> _Directions for this task_
Where a line in the listing below holds "sessione", add it to the tally, and reply with that tally alone.

▶

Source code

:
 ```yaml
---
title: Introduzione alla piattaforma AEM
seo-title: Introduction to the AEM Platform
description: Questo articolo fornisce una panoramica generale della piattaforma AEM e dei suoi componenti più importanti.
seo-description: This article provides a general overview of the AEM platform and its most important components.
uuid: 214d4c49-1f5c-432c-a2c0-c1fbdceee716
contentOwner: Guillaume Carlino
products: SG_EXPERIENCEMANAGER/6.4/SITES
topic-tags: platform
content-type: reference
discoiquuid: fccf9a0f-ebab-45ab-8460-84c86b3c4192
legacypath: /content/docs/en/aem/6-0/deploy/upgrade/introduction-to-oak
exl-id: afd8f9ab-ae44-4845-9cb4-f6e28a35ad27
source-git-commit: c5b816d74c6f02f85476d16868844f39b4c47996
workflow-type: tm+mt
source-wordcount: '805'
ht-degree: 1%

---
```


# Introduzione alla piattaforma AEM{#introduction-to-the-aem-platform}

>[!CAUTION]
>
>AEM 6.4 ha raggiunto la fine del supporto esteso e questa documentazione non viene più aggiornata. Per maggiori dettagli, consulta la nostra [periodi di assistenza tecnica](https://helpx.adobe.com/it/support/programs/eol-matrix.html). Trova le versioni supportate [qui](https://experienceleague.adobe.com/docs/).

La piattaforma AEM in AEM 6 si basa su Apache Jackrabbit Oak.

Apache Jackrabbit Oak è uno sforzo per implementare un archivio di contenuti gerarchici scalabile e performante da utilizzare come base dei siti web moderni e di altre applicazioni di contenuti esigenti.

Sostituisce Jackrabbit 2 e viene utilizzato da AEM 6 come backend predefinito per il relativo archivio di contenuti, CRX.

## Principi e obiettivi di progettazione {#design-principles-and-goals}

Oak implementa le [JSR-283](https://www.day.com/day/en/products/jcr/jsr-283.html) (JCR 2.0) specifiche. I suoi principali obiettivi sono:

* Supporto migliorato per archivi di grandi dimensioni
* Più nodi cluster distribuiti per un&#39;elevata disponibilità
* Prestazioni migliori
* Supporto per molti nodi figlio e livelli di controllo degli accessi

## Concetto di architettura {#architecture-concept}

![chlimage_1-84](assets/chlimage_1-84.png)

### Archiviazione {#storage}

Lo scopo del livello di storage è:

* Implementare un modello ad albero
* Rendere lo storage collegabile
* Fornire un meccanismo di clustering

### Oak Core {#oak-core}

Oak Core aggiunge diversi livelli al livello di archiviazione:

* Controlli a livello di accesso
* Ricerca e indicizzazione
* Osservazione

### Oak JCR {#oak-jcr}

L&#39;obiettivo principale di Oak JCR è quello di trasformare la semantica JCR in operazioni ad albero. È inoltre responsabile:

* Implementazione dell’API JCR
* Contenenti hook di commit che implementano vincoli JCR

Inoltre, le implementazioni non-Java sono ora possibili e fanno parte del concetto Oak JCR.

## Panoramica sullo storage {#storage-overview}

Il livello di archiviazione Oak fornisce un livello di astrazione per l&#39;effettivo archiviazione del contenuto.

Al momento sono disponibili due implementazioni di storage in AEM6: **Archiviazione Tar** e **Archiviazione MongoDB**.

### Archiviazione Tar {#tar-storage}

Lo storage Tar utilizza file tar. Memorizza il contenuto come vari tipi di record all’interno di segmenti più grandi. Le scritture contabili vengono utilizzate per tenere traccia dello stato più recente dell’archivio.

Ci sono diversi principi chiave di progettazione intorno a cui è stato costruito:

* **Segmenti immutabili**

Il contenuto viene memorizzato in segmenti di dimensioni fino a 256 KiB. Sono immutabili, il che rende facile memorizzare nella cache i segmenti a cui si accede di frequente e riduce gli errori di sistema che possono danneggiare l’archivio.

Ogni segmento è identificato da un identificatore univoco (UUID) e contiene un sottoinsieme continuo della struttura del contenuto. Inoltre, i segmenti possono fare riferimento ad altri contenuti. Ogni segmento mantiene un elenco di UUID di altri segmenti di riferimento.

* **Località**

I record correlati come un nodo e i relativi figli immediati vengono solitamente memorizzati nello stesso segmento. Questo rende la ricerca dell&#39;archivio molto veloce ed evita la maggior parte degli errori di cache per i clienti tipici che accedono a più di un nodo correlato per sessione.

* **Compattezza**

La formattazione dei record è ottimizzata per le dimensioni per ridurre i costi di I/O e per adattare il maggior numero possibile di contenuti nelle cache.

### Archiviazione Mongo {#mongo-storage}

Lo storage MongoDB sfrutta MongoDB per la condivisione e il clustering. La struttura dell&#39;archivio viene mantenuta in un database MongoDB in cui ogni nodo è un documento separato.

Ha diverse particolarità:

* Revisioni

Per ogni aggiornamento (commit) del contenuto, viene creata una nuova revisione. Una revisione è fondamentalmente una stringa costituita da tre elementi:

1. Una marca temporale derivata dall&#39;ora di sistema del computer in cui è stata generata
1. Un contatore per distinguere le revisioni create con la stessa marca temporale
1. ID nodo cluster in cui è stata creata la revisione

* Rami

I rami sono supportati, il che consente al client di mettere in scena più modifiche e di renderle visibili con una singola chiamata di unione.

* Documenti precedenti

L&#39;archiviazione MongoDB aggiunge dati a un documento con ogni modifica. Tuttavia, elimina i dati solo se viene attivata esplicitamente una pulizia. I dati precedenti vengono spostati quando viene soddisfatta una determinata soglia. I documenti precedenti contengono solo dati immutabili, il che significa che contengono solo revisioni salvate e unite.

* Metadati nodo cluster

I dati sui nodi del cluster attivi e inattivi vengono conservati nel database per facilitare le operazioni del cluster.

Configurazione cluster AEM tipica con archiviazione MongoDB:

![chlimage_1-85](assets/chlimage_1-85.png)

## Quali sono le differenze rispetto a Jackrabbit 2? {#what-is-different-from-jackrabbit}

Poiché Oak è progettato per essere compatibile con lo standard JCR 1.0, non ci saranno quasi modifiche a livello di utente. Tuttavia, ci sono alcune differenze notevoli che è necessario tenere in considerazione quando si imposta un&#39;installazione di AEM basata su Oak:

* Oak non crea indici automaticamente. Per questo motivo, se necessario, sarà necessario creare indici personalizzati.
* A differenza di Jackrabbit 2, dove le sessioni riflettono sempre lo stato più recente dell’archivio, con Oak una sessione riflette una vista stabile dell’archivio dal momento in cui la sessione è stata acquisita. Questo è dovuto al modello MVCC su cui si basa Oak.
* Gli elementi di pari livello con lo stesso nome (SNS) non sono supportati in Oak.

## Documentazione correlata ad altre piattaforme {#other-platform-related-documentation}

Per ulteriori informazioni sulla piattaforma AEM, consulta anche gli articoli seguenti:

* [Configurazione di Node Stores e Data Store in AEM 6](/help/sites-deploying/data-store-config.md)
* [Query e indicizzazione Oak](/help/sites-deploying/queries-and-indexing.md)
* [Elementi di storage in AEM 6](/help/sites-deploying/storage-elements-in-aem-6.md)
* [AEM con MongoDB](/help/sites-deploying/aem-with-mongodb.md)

◀

> _Solution to this task_
2